For it to genuinely impact how an organisation is run, how it performs its roles, makes its contribution and generates value, inclusivity should genuinely and authentically be at the centre of diversity planning, Ms Moriarty says.
Accountability is the driver for change
“I think accountability is the big driver. And frameworks and structures that measure how diversity is being embraced and implemented and how it is converting into inclusivity. And what impact that is having within an organisation or within an organisation’s interface with its marketplace or with its audience. So, I am always keen to see measurement. Not just in numerical terms but in really measuring all facets of impact.”
Without measurement, the commitment to diversity can be fairly vague – the impact on the outcomes must be tracked or embraced, celebrated or challenged, for the change to be intentional Ms Moriarty says.
“Thinking has really progressed and there is a genuine desire for diversity and inclusion particularly among the younger generation coming through, for whom it is a non-negotiable value. So, we really need to have the structures and ways in which to measure, implement, fine-tune and augment strategy so that we are being more effective.”
There is a high degree of unconscious bias but those behaviours have been called out for a very long time. So, if people who hold unconscious bias haven’t by now realised that their bias is quantifiable, demonstrable and damaging then we are further behind than we thought we were says Ms. Moriarty.
“Unconscious bias is definitely an issue. But it is not an excuse. It needs to be discounted and called for what it is. The responsibility to embed diversity within organisational culture lies with the chair. With the CEO. And with the collective intent of the board. Leadership has to start at the top.”
Gender balance is about equality
When discussions on diversity come up, gender diversity is often the default discussion and the one at which it stops or stays for a long time. Ms Moriarty makes the point that it should not even come up. Because she struggles to see the inclusion of women as diversity.
“I mean, because women make up 50% of the population. And yet our workplaces do not reflect that at all levels. It is a massive anomaly that gets called ‘a lack of diversity’. But it isn’t. It’s a lack of equality.”
Chairs must be held accountable for decision-making and intent around the inclusion of women says Ms Moriarty who is also the Independent Chair of the FFA Women’s Football Council, and Co-Chair of Indigenous program John Moriarty Football.
“I make these decisions all the time. We have football coaches in many parts of Australia for Indigenous football. We simply made the decision that they will be 50/50 male/female and delivered it. That is not reflected anywhere else in Australia.”
“Why is it not happening? What is it about status quo that needs to shift and who is going to shift it within an organisation? Chairs and CEOs have a great deal of power and the responsibility to lead this change.”

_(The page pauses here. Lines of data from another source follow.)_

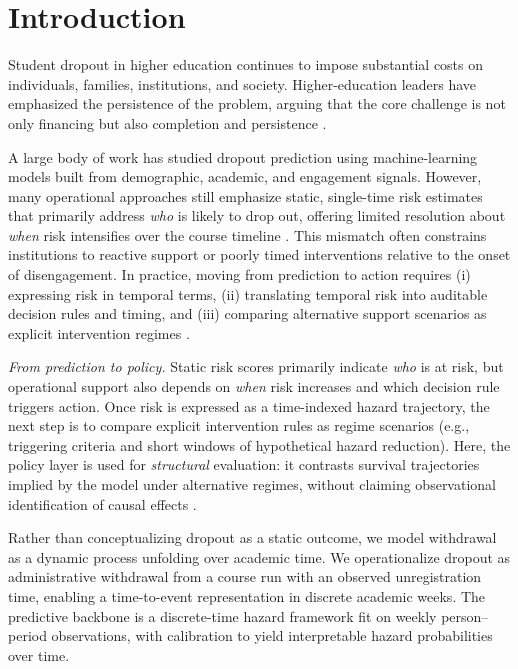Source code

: \section{Introduction}

Student dropout in higher education continues to impose substantial costs on individuals, families, institutions, and society. Higher-education leaders have emphasized the persistence of the problem, arguing that the core challenge is not only financing but also completion and persistence \cite{Crow2023CompletionCrisis,Shapiro2023SomeCollegeNoCredential}.

A large body of work has studied dropout prediction using machine-learning models built from demographic, academic, and engagement signals. However, many operational approaches still emphasize static, single-time risk estimates that primarily address \emph{who} is likely to drop out, offering limited resolution about \emph{when} risk intensifies over the course timeline \cite{Prenkaj2021SurveyMLDropout,AndradeGiron2023DropoutMLReview}. This mismatch often constrains institutions to reactive support or poorly timed interventions relative to the onset of disengagement. In practice, moving from prediction to action requires (i) expressing risk in temporal terms, (ii) translating temporal risk into auditable decision rules and timing, and (iii) comparing alternative support scenarios as explicit intervention regimes \cite{McmahonSembiante2020MeaningfulIntervention,Ortigosa2019LabToProductionEWS,Plak2021StudentCounsellingEWS}.

\noindent\textit{From prediction to policy.}
Static risk scores primarily indicate \emph{who} is at risk, but operational support also depends on \emph{when} risk increases and which decision rule triggers action. Once risk is expressed as a time-indexed hazard trajectory, the next step is to compare explicit intervention rules as regime scenarios (e.g., triggering criteria and short windows of hypothetical hazard reduction). Here, the policy layer is used for \emph{structural} evaluation: it contrasts survival trajectories implied by the model under alternative regimes, without claiming observational identification of causal effects \cite{Igelstrom2022CausalInferenceObs,DoutreligneVaroquaux2025PredictiveDecisionCausal}.

Rather than conceptualizing dropout as a static outcome, we model withdrawal as a dynamic process unfolding over academic time. We operationalize dropout as administrative withdrawal from a course run with an observed unregistration time, enabling a time-to-event representation in discrete academic weeks. The predictive backbone is a discrete-time hazard framework fit on weekly person--period observations, with calibration to yield interpretable hazard probabilities over time.

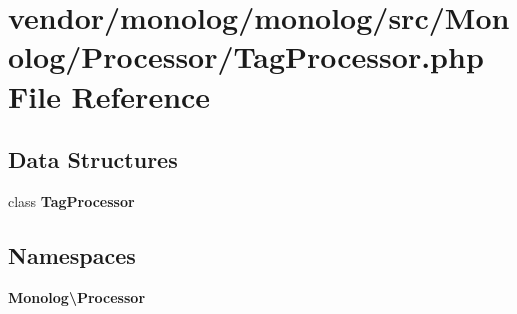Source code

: \section{vendor/monolog/monolog/src/\+Monolog/\+Processor/\+Tag\+Processor.php File Reference}
\label{_tag_processor_8php}
\subsection*{Data Structures}
\begin{DoxyCompactItemize}
\item 
class {\bf Tag\+Processor}
\end{DoxyCompactItemize}
\subsection*{Namespaces}
\begin{DoxyCompactItemize}
\item 
 {\bf Monolog\textbackslash{}\+Processor}
\end{DoxyCompactItemize}
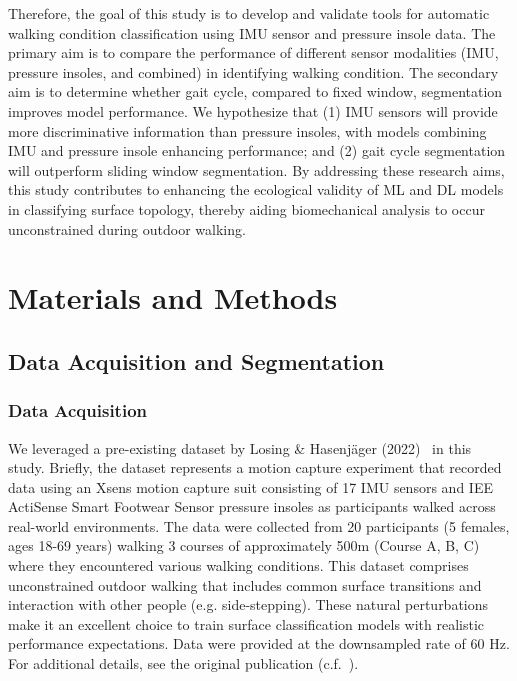 \documentclass[sensors,article,submit,pdftex,moreauthors]{Definitions/mdpi}
\begin{document}
Therefore, the goal of this study is to develop and validate tools for automatic walking condition classification using IMU sensor and pressure \textcolor{revision}{insole} data. The primary aim is to compare the performance of different sensor modalities (IMU, pressure insoles, and combined) in identifying walking condition. The secondary aim is to determine whether gait cycle, compared to fixed window, segmentation improves model performance. We hypothesize that (1) IMU sensors will provide more discriminative information than pressure insoles, with models combining IMU and pressure insole enhancing performance; and (2) gait cycle segmentation will outperform sliding window segmentation. By addressing these research aims, this study contributes to enhancing the ecological validity of ML and DL models in classifying surface topology, thereby aiding biomechanical analysis to occur unconstrained during outdoor walking.




\section{Materials and Methods}
\label{sec:Methods}

\subsection{Data Acquisition and Segmentation}
\subsubsection{Data Acquisition}
We leveraged a pre-existing dataset by Losing \& Hasenj{\"a}ger (2022)~\cite{losing_2022} in this study. Briefly, the dataset represents a motion capture experiment that recorded data using an Xsens motion capture suit consisting of 17 IMU sensors \cite{xsens} and IEE ActiSense Smart Footwear Sensor pressure insoles \cite{foot_pressure} as participants walked across real-world environments. The data were collected from 20 participants (5 females, ages 18-69 years) walking 3 courses of approximately 500m (Course A, B, C) where they encountered various walking conditions. \textcolor{revision2}{This dataset comprises unconstrained outdoor walking that includes common surface transitions and interaction with other people (e.g. side-stepping). These natural perturbations make it an excellent choice to train  surface classification models with realistic performance expectations.} Data were provided at the downsampled rate of 60 Hz. For additional details, see the original publication (c.f.~\cite{losing_2022}).
\end{document}
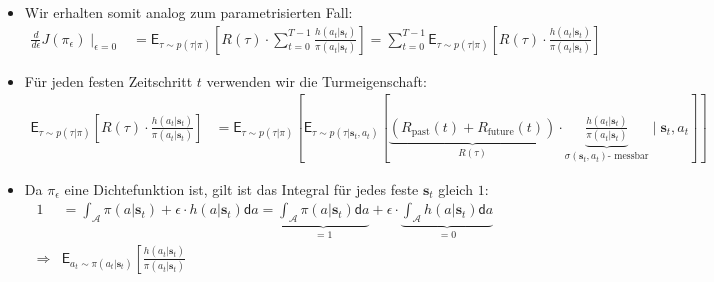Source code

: \documentclass[a4paper, 12pt]{scrartcl}
\begin{document}
\begin{beweis}
\begin{itemize}
        \item Wir erhalten somit analog zum parametrisierten Fall:
        \begin{align*}
            \frac{d}{d \epsilon} J(\pi_\epsilon) \mid_{\epsilon=0}
            &=
            \mathsf{E}_{\tau \sim p(\tau|\pi)}
            \left[
                R(\tau) \cdot 
                \sum_{t=0}^{T-1} 
                \frac{h(a_t|\bm{s}_t)}{\pi(a_t|\bm{s}_t)} 
            \right]
            =
            \sum_{t=0}^{T-1}
            \mathsf{E}_{\tau \sim p(\tau|\pi)}
            \left[
                R(\tau) \cdot 
                \frac{h(a_t|\bm{s}_t)}{\pi(a_t|\bm{s}_t)} 
            \right]
        \end{align*}
        \item Für jeden festen Zeitschritt $t$ verwenden wir die Turmeigenschaft:
        \begin{align*}
            \mathsf{E}_{\tau \sim p(\tau|\pi)}
            \left[
                R(\tau) \cdot 
                \frac{h(a_t|\bm{s}_t)}{\pi(a_t|\bm{s}_t)} 
            \right]
            &=
            \mathsf{E}_{\tau \sim p(\tau|\pi)}
            \left[
                \mathsf{E}_{\tau \sim p(\tau|\bm{s}_t,a_t)}
                \left[
                    \underbrace{
                        \left( R_{\text{past}}(t) + R_{\text{future}}(t) \right)
                    }_{
                         R(\tau)
                    } \cdot 
                    \underbrace{
                        \frac{h(a_t|\bm{s}_t)}{\pi(a_t|\bm{s}_t)}
                    }_{
                        \sigma(\bm{s}_t,a_t)\text{- messbar}
                    }
                    \mid \bm{s}_t,a_t
                \right]
            \right]
        \end{align*}
        \item Da $\pi_\epsilon$ eine Dichtefunktion ist, 
        gilt ist das Integral für jedes feste $\bm{s}_t$ gleich $1$:
        \begin{align*}
            1 
            &= \int_{\mathcal{A}} \pi(a|\bm{s}_t) + \epsilon \cdot h(a|\bm{s}_t) \mathsf{d}a
            = 
            \underbrace{
                \int_{\mathcal{A}} \pi(a|\bm{s}_t) \mathsf{d}a
            }_{=1}
            + \epsilon \cdot
            \underbrace{\int_{\mathcal{A}} h(a|\bm{s}_t) \mathsf{d}a}_{=0}
            \\
            \Rightarrow &
            \mathsf{E}_{a_t \sim \pi(a_t|\bm{s}_t)}
            \left[
                \frac{h(a_t|\bm{s}_t)}{\pi(a_t|\bm{s}_t)} 

\end{align*}
\end{itemize}
\end{beweis}
\end{document}
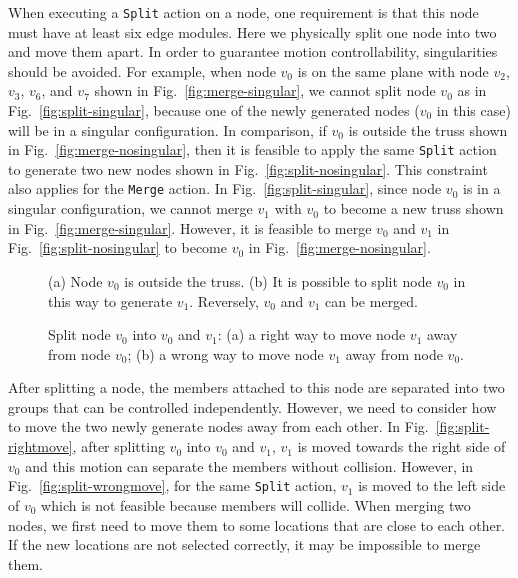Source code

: \documentclass[journal]{IEEEtran}
\begin{document}
When executing a \texttt{Split} action on a node, one requirement is
that this node must have at least six edge modules. Here we physically
split one node into two and move them apart. In order to guarantee
motion controllability, singularities should be avoided. For example,
when node $v_0$ is on the same plane with node $v_2$, $v_3$, $v_6$,
and $v_7$ shown in Fig.~\ref{fig:merge-singular}, we cannot split node
$v_0$ as in Fig.~\ref{fig:split-singular}, because one of the newly
generated nodes ($v_0$ in this case) will be in a singular
configuration. In comparison, if $v_0$ is outside the truss shown in
Fig.~\ref{fig:merge-nosingular}, then it is feasible to apply the same
\texttt{Split} action to generate two new nodes shown in
Fig.~\ref{fig:split-nosingular}. This constraint also applies for the
\texttt{Merge} action. In Fig.~\ref{fig:split-singular}, since node
$v_0$ is in a singular configuration, we cannot merge $v_1$ with $v_0$
to become a new truss shown in Fig.~\ref{fig:merge-singular}. However,
it is feasible to merge $v_0$ and $v_1$ in
Fig.~\ref{fig:split-nosingular} to become $v_0$ in
Fig.~\ref{fig:merge-nosingular}.

\begin{figure}[t!]
  \centering
  \hfil
  \caption{(a) Node $v_0$ is outside the truss. (b) It is possible to
    split node $v_0$ in this way to generate $v_1$. Reversely, $v_0$
    and $v_1$ can be merged.}
\end{figure}

\begin{figure}[t]
  \centering
  \hfil
  \caption{Split node $v_0$ into $v_0$ and $v_1$: (a) a right way to
    move node $v_1$ away from node $v_0$; (b) a wrong way to move node
    $v_1$ away from node $v_0$.}
\end{figure}

After splitting a node, the members attached to this node are
separated into two groups that can be controlled
independently. However, we need to consider how to move the two newly
generate nodes away from each other. In
Fig.~\ref{fig:split-rightmove}, after splitting $v_0$ into $v_0$ and
$v_1$, $v_1$ is moved towards the right side of $v_0$ and this motion
can separate the members without collision. However, in
Fig.~\ref{fig:split-wrongmove}, for the same \texttt{Split} action,
$v_1$ is moved to the left side of $v_0$ which is not feasible because
members will collide.  When merging two nodes, we first need to move
them to some locations that are close to each other. If the new
locations are not selected correctly, it may be impossible to merge
them.
\end{document}
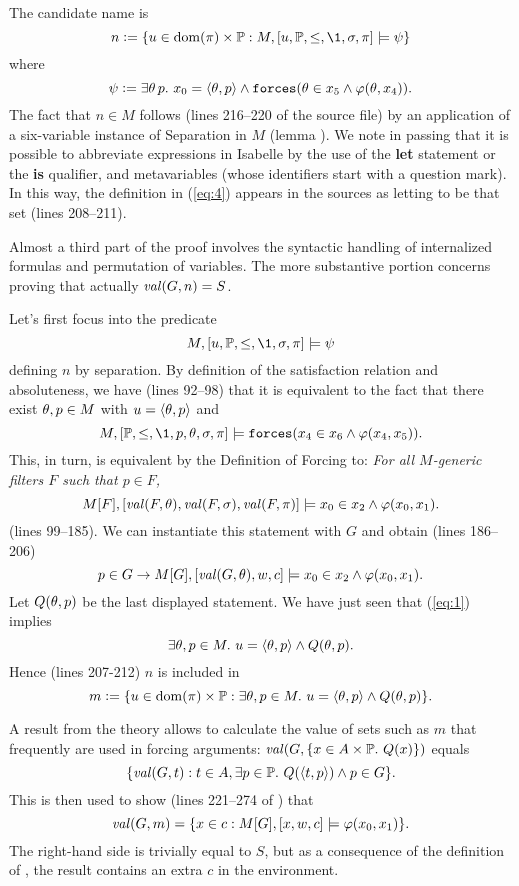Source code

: The candidate name is
\begin{equation}\label{eq:4}
n \defi \{u \in\dom(\pi)\times\PP :M,[u,\PP,\leq,\1,\sig,\pi]\models \psi\}
\end{equation}
where
\[
\psi \mathrel{\mathop:}= \exists \theta\, p.\ x_0=\langle\theta,p\rangle \wedge 
   \mathop{\mathtt{forces}}(\theta\in x_5\wedge\varphi(\theta,x_4)).
\]
The fact that $n\in M$ follows (lines 216--220 of the source file) by
an application of a six-variable instance of Separation in $M$ (lemma
). We note in
passing that it is possible to  abbreviate expressions in Isabelle by
the use of the  \textbf{let} statement or the \textbf{is} qualifier,
and metavariables (whose
identifiers start with a question mark). In this way, the definition in
(\ref{eq:4}) appears in the sources as letting  to be that
set (lines 208--211).

Almost a third part of the proof involves the syntactic handling of
internalized formulas and permutation of variables. The more
substantive portion concerns proving that actually $\operatorname{\mathit{val}}(G,n)=S$.

Let's first focus into the predicate 
\begin{equation}\label{eq:1}
M,[u,\PP,\leq,\1,\sig,\pi]\models \psi
\end{equation}
defining $n$ by separation. By definition of the satisfaction
relation and %
absoluteness, we have (lines 92--98) that it is equivalent to the fact
that there exist $\theta,p\in M$ with   $u=\langle\theta,p\rangle$  and 
\[
M,[\PP,\leq,\1,p,\th,\sig,\pi]\models \forceisa(x_4\in
x_6\y\phi(x_4,x_5)). 
\]
This, in turn, is equivalent by the Definition of Forcing to: \emph{For all $M$-generic
filters $F$ such that $p\in F$,} 
\begin{equation}\label{eq:2}
M[F],[\val(F,\th),\val(F,\sig),\val(F,\pi)]\models x_0\in
x_2\y\phi(x_0,x_1). 
\end{equation}
(lines 99--185). We can instantiate this statement with $G$ and obtain
(lines 186--206)
\[
p\in G \rightarrow M[G],[\operatorname{\mathit{val}}(G,\theta),w,c]\models x_0\in
x_2\wedge\varphi(x_0,x_1). 
\] 
Let $Q(\theta,p)$ be the last displayed statement. We have just seen that
(\ref{eq:1}) implies 
\[
\exists \theta,p\in M.\ u=\langle\theta,p\rangle \wedge Q(\theta,p).
\]
Hence (lines 207-212) $n$ is included in 
\[
m\mathrel{\mathop:}= \{u \in\operatorname{dom}(\pi)\times\mathbb{P} : \exists \theta,p\in M.\ u=\langle\theta,p\rangle
\wedge Q(\theta,p)\}. 
\]

A result from the theory  allows to calculate the value
of sets such as $m$ that frequently are used in forcing arguments: 
$\operatorname{\mathit{val}}(G,\{x\in A\times \mathbb{P}.\ Q(x)\})$ equals
\[
\{\operatorname{\mathit{val}}(G,t) : t\in A , \exists
  p\in \mathbb{P} .\ Q(\langle t,p\rangle) \wedge p \in G\}.
\]
This is then used to show  (lines 221--274 of ) that 
\[
  \operatorname{\mathit{val}}(G,m) = \{x\in c : M[G],[x,w,c]\models \varphi(x_0,x_1)\}.
\]
The right-hand side is trivially equal to $S$, but as a consequence of
the definition of 
, the result contains an extra $c$ in the
environment.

“I think there are other individuals who belong in other groupings within society who could be considered minorities or considered reflective of different areas of diversity for whom leadership needs to make way, make space. Otherwise it will be difficult to create that culture and embed diversity and inclusion at all levels of the organisation.”
First Nations People
The other key discussion we need to have in Australia is about the inclusion of the First Nations People, who often remain outside of this discussion. How can that change?
“There is no shortage of Indigenous Australians who are ready and able to take the positions. Balarinji pitched recently to deliver services to a significant piece of State infrastructure. And when we looked at it, 83% of that project would be delivered by our Indigenous staff. So, it is about will. It can happen. It takes development and it takes recruitment policy. It is possible and doable. We are doing it every day.”